Savage Hearts
I curse. “That’s ridiculous. Is it too late to cancel? You could come stay with me. I’ve got a little cabin at this hippie compound near the national park, where the company I’m working for houses their guides. It’s only a five-minute drive from The Seasons.”
“You’re working here?” she asks, glancing up at me, obviously surprised.
I smile. “I’m on staff at Extreme Canopy Zip Line Adventure Tours for the next week and a half. They needed someone to train their staff on cliff camping and I needed an alibi. Figured it was a good match.”
Sam shakes her head, but I can tell she’s impressed. “You’ve really thought this through.”
“I come from a long line of people who don’t mind operating outside the law,” I say, the conversation reminding me of my talk with my sister and the things she made me promise. “I wanted to go after them as soon as I found out what happened, but Caitlin warned me to wait at least a year, give them a chance to drop their guard and make sure I didn’t go off half-cocked. I had a few broken fingers at the time, too, so that wasn’t ideal for strangling people with my bare hands.”
Sam grabs a handful of my tee shirt, holding tight as she suddenly stops in the middle of the trail.
I turn to face her, every nerve in my body prickling with awareness. She isn’t even touching my skin, but this is the first time she’s instigated physical contact and my gut desperately wants to believe it means something, even if my head knows better.
“I would have done the same thing for you,” she says, light flickering behind her eyes, making me think maybe her heart hasn’t gone dark forever after all. “I’m not that person anymore, but I remember…”
She takes a breath and lets it out slowly.
By the time the exhalation is finished, her eyes are shuttered once more and her hand has dropped back to her side. “That’s why I knew I had to let you stay. And help. I would want the same if I was in your position. I can’t offer much, but I can offer that.”
I want to touch her so badly it’s hell to keep my hands to myself.
I want to cup her face in my hands and tell her I have no doubt that she would have gone to hell and back to protect me if she could, or avenge me if she couldn’t. I want to tell her that I wish it had been me. That I wish I could take everything she’s suffered into myself and spare her.
I would do it in a heartbeat.
I would do anything for her.
And that’s why I keep my arms at my sides and say, “Thank you,” but nothing more.
Right now, Sam can’t handle more. But maybe someday, when all of this is over…
She’s given me no reason to hope, but I can’t help it.
When you love someone the way I love her, hope refuses to die, no matter how many times it’s kicked to the dirt. Hope will keep me reaching out for Sam, again and again, for as long as I have hands because there are some dreams a person can’t give up on, no matter what.
Chapter Seven
Sam
“None are more hopelessly enslaved
than those who falsely believe they are free.”
-Goethe
* * *
Getting in touch with Carlos again is easier than I expected.

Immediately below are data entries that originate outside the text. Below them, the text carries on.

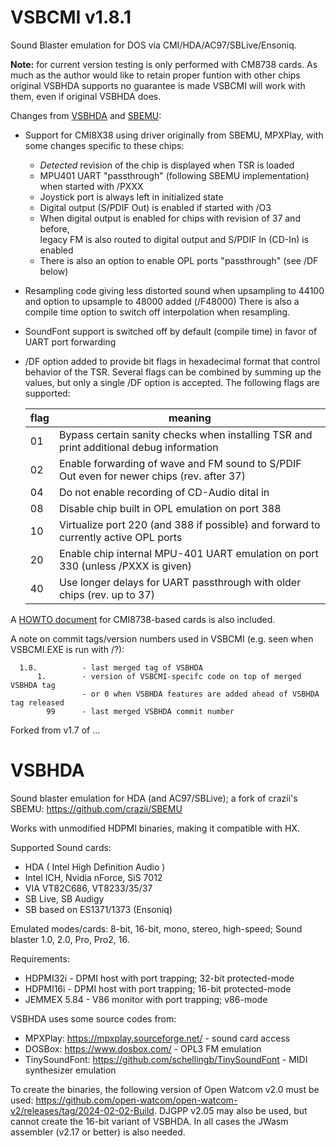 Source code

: # VSBCMI v1.8.1

Sound Blaster emulation for DOS via CMI/HDA/AC97/SBLive/Ensoniq.

__Note:__ for current version testing is only performed with CM8738 cards. 
          As much as the author would like to retain proper funtion with other chips original VSBHDA supports 
          no guarantee is made VSBCMI will work with them, even if original VSBHDA does.

Changes from [VSBHDA](https://github.com/Baron-von-Riedesel/VSBHDA) and [SBEMU](https://github.com/crazii/SBEMU):
 * Support for CMI8X38 using driver originally from SBEMU, MPXPlay, with some changes specific to these chips:
    * _Detected_ revision of the chip is displayed when TSR is loaded
    * MPU401 UART "passthrough" (following SBEMU implementation) when started with /PXXX
    * Joystick port is always left in initialized state 
    * Digital output (S/PDIF Out) is enabled if started with /O3
    * When digital output is enabled for chips with revision of 37 and before,   
      legacy FM is also routed to digital output and S/PDIF In (CD-In) is enabled
    * There is also an option to enable OPL ports "passthrough" (see /DF below)  
 * Resampling code giving less distorted sound when upsampling to 44100 
   and option to upsample to 48000 added (/F48000) 
   There is also a compile time option to switch off interpolation when resampling.
 * SoundFont support is switched off by default (compile time) in favor of UART port forwarding
 * /DF option added to provide bit flags in hexadecimal format that control behavior of the TSR. 
   Several flags can be combined by summing up the values, but only a single /DF option is accepted.
   The following flags are supported:
   
   | flag   | meaning
   |--------|------------------------------------------------------------------------------------------|
   | 01     | Bypass certain sanity checks when installing TSR and print additional debug information  |
   | 02     | Enable forwarding of wave and FM sound to S/PDIF Out even for newer chips (rev. after 37)|
   | 04     | Do not enable recording of CD-Audio dital in                                             |
   | 08     | Disable chip built in OPL emulation on port 388                                          |
   | 10     | Virtualize port 220 (and 388 if possible) and forward to currently active OPL ports      |
   | 20     | Enable chip internal MPU-401 UART emulation on port 330 (unless /PXXX is given)          |
   | 40     | Use longer delays for UART passthrough with older chips (rev. up to 37)                  |

A [HOWTO document](/HOWTO/CM8738-howto.md) for CMI8738-based cards is also included.

A note on commit tags/version numbers used in VSBCMI (e.g. seen when VSBCMI.EXE is run with /?):

      1.8.          - last merged tag of VSBHDA 
          1.        - version of VSBCMI-specifc code on top of merged VSBHDA tag
                    - or 0 when VSBHDA features are added ahead of VSBHDA tag released
            99      - last merged VSBHDA commit number

Forked from v1.7 of ...

# VSBHDA
Sound blaster emulation for HDA (and AC97/SBLive); a fork of crazii's SBEMU: https://github.com/crazii/SBEMU

Works with unmodified HDPMI binaries, making it compatible with HX.

Supported Sound cards:
 * HDA ( Intel High Definition Audio )
 * Intel ICH, Nvidia nForce, SiS 7012
 * VIA VT82C686, VT8233/35/37
 * SB Live, SB Audigy
 * SB based on ES1371/1373 (Ensoniq)

Emulated modes/cards:
8-bit, 16-bit, mono, stereo, high-speed;
Sound blaster 1.0, 2.0, Pro, Pro2, 16.

Requirements:
 * HDPMI32i - DPMI host with port trapping; 32-bit protected-mode
 * HDPMI16i - DPMI host with port trapping; 16-bit protected-mode
 * JEMMEX 5.84 - V86 monitor with port trapping; v86-mode
 
VSBHDA uses some source codes from:
 * MPXPlay: https://mpxplay.sourceforge.net/ - sound card access
 * DOSBox: https://www.dosbox.com/ - OPL3 FM emulation
 * TinySoundFont: https://github.com/schellingb/TinySoundFont - MIDI synthesizer emulation

To create the binaries, the following version of Open Watcom v2.0 must be used:
https://github.com/open-watcom/open-watcom-v2/releases/tag/2024-02-02-Build.
DJGPP v2.05 may also be used, but cannot create the 16-bit variant of VSBHDA.
In all cases the JWasm assembler (v2.17 or better) is also needed.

The first time, our meeting was arranged via texts between two burner phones. I don’t expect the number he gave me to work again, but only minutes after hitting send on a text asking about making another purchase—this time a sizable amount of cocaine—I get a reply.
I lean in to whisper to Danny across our table. “He says he can do a kilo for three thousand dollars.”
We’re at one of the many outdoor cafés near the city center. The wind is blowing and no one is seated close enough to overhear our conversation, but I’m more anxious about the drug deal than I was the gun. But then, the penalties for getting caught with that much cocaine are more severe than getting caught with an assault rifle. I’m going to be vulnerable until I unload the drugs on Scott.
It’s a risk, but hopefully, as long as I’m careful, I’ll be okay.
The more I think about it, the more the idea of Scott behind bars feels like the right thing. For a spineless toad like him, even a long weekend in a cage with real criminals will be enough to make him shit his pants several times over. After a year in a foreign jail, he’ll be scarred for life and determined never to do anything that might land him in lock up again.
“If you cancel your reservation for next week and stay with me, we’ll have enough with some left over,” Danny says, pulling me from my thoughts. “Or I could pay for it. It would just be a matter of figuring out how to withdraw the cash. I’ve been living with Caitlin and Gabe the past year so I could help out with the baby. I’ve saved a lot of money not paying rent.”